Я всегда любил его, это октябрьское солнце, здесь и там, на любом берегу.
Позже, читая стихи Сефериса, я почувствовал его опять - увиденное мыслью
поэта, прирученное его словом.
***
В самом деле, чтобы как-то описать эти стихи, нужно, по-моему, целиком
сосредоточиться на том напряжении, которое их поддерживает и расшатывает,
подтачивает и обновляет, на их глубоко затаенном и до боли ощутимом
противоречии между присутствием и отсутствием, полнотой и опустошенностью.

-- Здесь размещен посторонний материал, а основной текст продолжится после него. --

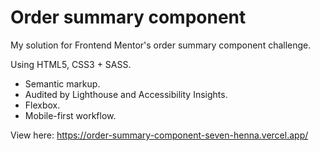 # Order summary component
My solution for Frontend Mentor's order summary component challenge.

Using HTML5, CSS3 + SASS.
* Semantic markup.
* Audited by Lighthouse and Accessibility Insights.
* Flexbox.
* Mobile-first workflow.

View here: https://order-summary-component-seven-henna.vercel.app/
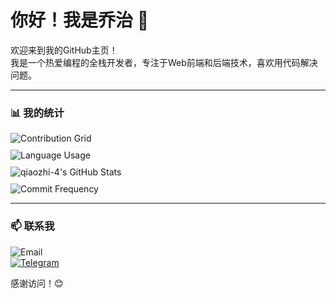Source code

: # 你好！我是乔治 👋

欢迎来到我的GitHub主页！  
我是一个热爱编程的全栈开发者，专注于Web前端和后端技术，喜欢用代码解决问题。

---

### 📊 我的统计
<div style="display: grid;   gap: 10px;">
  <img src="https://camo.githubusercontent.com/634abfc8d217db23ac7a5d7874579f3f93bbe715f005978ba7fff74d4a4f1b52/68747470733a2f2f6769746875622d70726f66696c652d73756d6d6172792d63617264732e76657263656c2e6170702f6170692f63617264732f70726f66696c652d64657461696c733f757365726e616d653d7169616f7a68692d34267468656d653d746f6b796f6e69676874" alt="Contribution Grid" />
  <img src="https://github-readme-stats.vercel.app/api/top-langs/?username=qiaozhi-4&layout=compact&theme=tokyonight&langs_count=8" alt="Language Usage" />
  <img src="https://github-readme-stats.vercel.app/api?username=qiaozhi-4&show_icons=true&theme=tokyonight&count_private=true&include_all_commits=true" alt="qiaozhi-4's GitHub Stats" />
  <img src="https://github-readme-streak-stats.herokuapp.com/?user=qiaozhi-4&theme=tokyonight" alt="Commit Frequency" />
</div>

---

### 📫 联系我
![Email](https://img.shields.io/badge/Email-18890176107@163.com-D14836?style=flat-square&logo=163&logoColor=white)  
[![Telegram](https://img.shields.io/badge/Telegram-@XGeorgeSE-2CA5E0?style=flat-square&logo=telegram&logoColor=white)](https://t.me/XGeorgeSE)

感谢访问！😊
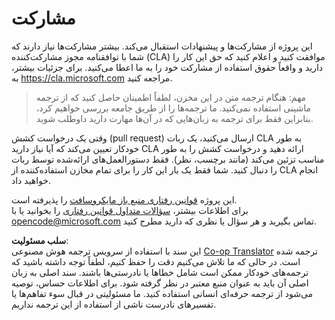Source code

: <!--
CO_OP_TRANSLATOR_METADATA:
{
  "original_hash": "d6f80293fa9c213283eac7e79b078671",
  "translation_date": "2025-08-25T20:42:56+00:00",
  "source_file": "CONTRIBUTING.md",
  "language_code": "fa"
}
-->
# مشارکت

این پروژه از مشارکت‌ها و پیشنهادات استقبال می‌کند. بیشتر مشارکت‌ها نیاز دارند که شما با توافقنامه مجوز مشارکت‌کننده (CLA) موافقت کنید و اعلام کنید که حق این کار را دارید و واقعاً حقوق استفاده از مشارکت خود را به ما اعطا می‌کنید. برای جزئیات بیشتر، به https://cla.microsoft.com مراجعه کنید.

> مهم: هنگام ترجمه متن در این مخزن، لطفاً اطمینان حاصل کنید که از ترجمه ماشینی استفاده نمی‌کنید. ما ترجمه‌ها را از طریق جامعه بررسی خواهیم کرد، بنابراین فقط برای ترجمه به زبان‌هایی که در آن‌ها مهارت دارید داوطلب شوید.

وقتی یک درخواست کشش (pull request) ارسال می‌کنید، یک ربات CLA به طور خودکار تعیین می‌کند که آیا نیاز دارید CLA ارائه دهید و درخواست کشش را به طور مناسب تزئین می‌کند (مانند برچسب، نظر). فقط دستورالعمل‌های ارائه‌شده توسط ربات را دنبال کنید. شما فقط یک بار این کار را برای تمام مخازن استفاده‌کننده از CLA انجام خواهید داد.

این پروژه [قوانین رفتاری منبع باز مایکروسافت](https://opensource.microsoft.com/codeofconduct/) را پذیرفته است.  
برای اطلاعات بیشتر، [سؤالات متداول قوانین رفتاری](https://opensource.microsoft.com/codeofconduct/faq/) را بخوانید یا با [opencode@microsoft.com](mailto:opencode@microsoft.com) تماس بگیرید و هر سؤال یا نظری که دارید مطرح کنید.

**سلب مسئولیت**:  
این سند با استفاده از سرویس ترجمه هوش مصنوعی [Co-op Translator](https://github.com/Azure/co-op-translator) ترجمه شده است. در حالی که ما تلاش می‌کنیم دقت را حفظ کنیم، لطفاً توجه داشته باشید که ترجمه‌های خودکار ممکن است شامل خطاها یا نادرستی‌ها باشند. سند اصلی به زبان اصلی آن باید به عنوان منبع معتبر در نظر گرفته شود. برای اطلاعات حساس، توصیه می‌شود از ترجمه حرفه‌ای انسانی استفاده کنید. ما مسئولیتی در قبال سوء تفاهم‌ها یا تفسیرهای نادرست ناشی از استفاده از این ترجمه نداریم.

Я еще раз беру в руки нынешнюю книгу, и передо мной опять все подробности,
все чувства, все знаки того, что каждый из нас счел бы подлинной жизнью. Я
узнаю солнце и побережье Греции с их способностью переполнять чувства и
если не вносить в сердце мир, то, по крайней мере, своей неукоснительной
очевидностью оставлять далеко позади беспокойные домогательства разума.
Только в неисчерпаемой игре тени и света лодка достигает причала. Только
подлинным радушием подлинного местожительства остается в памяти дом твоего
детства, и "дивные имена" Греции, лишенные на этих страницах всяческой
живописности, сливаются с производными от мирры и лимона в небывалые - то
ли язык, то ли музыка - фразы, где блаженный зной летнего дня на суше
обретает мир и покой у воды, переходящей в ночь. Но всегда, всегда эта
полнота воплощенности распахивает свои листья и плоды не здесь, а вдали.
Да, она с нами, ведь единственная настоящая отдаленность - это неведение,
горечь, а подобные изъяны духа Сеферису чужды. Но и во всей физической
ощутимости, в самой своей сердцевине - так в гуще какого-нибудь города,
среди сияния и гула вдруг на секунду почудится что-то иное, сумерки блеска,
может быть, иная заря - радость этой полноты для нас недостижима. Стихи
Йоргоса Сефериса написаны подлинными красками, но скрадены туманом. Корабли
в них светятся, как на полотнах Лоррена, но всегда отплывают, и ждать их
назад напрасно. И даже если они порой возвращаются, то это лишь краткая
стоянка, и родной порт не в силах и на минуту продлить сон, мревший над
ними в открытом море. Стихи Сефериса гудят от присутствия людей, созданий
откровенных и страстных, но еще ближе в них статуи, образы умерших, которые
с высоты своих утраченных тайн не оставляют живых в покое: ловящие каждый
день люди у Сефериса изглоданы прошлым - не зря здесь царит всеразъедающая
соль, - и, лишенным судьбы и голоса, им нечего дать друг другу.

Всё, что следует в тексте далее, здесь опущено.